→ Information supplied
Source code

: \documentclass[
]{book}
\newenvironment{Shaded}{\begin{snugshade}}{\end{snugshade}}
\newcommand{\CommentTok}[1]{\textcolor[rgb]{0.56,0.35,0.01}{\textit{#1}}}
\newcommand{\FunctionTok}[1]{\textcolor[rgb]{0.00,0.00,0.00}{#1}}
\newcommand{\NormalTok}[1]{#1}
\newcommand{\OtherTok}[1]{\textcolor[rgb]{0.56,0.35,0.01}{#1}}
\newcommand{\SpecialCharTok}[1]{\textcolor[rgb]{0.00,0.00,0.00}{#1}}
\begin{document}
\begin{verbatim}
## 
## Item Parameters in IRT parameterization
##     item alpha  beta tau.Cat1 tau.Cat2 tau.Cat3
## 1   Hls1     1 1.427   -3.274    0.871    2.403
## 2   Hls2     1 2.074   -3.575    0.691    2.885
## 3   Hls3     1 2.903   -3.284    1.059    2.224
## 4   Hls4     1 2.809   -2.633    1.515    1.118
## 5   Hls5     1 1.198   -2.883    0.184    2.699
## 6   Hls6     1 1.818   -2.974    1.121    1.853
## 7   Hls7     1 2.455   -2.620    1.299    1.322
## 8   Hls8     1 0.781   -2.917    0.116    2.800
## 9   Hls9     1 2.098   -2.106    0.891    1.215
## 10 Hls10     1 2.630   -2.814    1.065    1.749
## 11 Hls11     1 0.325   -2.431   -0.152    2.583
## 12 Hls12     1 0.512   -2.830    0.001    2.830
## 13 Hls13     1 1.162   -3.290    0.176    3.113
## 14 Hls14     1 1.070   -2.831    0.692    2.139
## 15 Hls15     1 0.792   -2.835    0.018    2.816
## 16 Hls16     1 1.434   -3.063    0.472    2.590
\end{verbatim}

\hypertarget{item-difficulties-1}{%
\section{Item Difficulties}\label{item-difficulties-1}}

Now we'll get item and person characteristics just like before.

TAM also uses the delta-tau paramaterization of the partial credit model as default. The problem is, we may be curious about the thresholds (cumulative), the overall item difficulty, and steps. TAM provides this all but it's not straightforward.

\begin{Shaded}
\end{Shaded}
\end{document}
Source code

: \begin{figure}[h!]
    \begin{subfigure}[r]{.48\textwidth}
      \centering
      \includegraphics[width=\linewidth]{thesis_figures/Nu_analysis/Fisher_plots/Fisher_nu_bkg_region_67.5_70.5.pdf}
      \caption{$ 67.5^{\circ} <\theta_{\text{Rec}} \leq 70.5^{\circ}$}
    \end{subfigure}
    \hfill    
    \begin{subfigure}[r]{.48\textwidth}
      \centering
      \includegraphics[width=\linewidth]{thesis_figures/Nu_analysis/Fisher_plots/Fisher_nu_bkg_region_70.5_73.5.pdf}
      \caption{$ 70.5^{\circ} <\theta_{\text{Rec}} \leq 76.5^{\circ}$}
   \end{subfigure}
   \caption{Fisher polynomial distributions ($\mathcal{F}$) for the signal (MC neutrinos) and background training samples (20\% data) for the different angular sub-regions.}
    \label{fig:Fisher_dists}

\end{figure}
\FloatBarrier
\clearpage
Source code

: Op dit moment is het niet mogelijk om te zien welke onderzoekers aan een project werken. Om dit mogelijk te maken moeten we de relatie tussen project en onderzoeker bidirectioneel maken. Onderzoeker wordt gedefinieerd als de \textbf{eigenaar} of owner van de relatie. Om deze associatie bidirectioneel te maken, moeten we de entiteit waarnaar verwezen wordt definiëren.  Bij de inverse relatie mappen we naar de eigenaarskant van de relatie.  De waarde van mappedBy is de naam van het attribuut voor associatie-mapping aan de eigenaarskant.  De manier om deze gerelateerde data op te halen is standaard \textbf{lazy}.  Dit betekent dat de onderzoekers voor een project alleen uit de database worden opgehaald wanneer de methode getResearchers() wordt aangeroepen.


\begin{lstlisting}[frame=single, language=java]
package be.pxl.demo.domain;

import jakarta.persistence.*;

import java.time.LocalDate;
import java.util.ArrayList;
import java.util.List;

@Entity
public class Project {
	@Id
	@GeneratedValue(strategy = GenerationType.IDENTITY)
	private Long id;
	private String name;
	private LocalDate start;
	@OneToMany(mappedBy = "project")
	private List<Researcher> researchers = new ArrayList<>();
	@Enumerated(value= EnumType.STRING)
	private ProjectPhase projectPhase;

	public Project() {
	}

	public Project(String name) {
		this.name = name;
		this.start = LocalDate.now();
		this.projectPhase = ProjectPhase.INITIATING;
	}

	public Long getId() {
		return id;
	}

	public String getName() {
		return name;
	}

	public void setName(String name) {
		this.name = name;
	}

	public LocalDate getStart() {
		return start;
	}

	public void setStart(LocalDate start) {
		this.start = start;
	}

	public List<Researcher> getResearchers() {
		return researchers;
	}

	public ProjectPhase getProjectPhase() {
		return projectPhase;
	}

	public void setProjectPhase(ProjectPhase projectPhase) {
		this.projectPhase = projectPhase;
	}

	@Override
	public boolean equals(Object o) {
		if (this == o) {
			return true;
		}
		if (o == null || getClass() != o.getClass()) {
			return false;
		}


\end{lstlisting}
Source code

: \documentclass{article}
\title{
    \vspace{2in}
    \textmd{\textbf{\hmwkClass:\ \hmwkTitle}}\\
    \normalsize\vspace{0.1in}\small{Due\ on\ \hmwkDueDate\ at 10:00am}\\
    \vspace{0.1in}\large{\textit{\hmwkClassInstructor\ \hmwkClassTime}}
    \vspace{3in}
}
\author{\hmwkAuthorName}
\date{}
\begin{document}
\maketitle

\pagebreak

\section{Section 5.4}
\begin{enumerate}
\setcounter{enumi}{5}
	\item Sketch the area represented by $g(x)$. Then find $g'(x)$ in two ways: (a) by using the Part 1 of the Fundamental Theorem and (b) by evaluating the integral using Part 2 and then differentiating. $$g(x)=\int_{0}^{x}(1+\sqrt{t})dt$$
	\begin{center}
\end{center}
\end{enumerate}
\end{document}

→ Your task
Going through the material, find each line with the string "public". Then state only how many there are.

→ Expected answer
12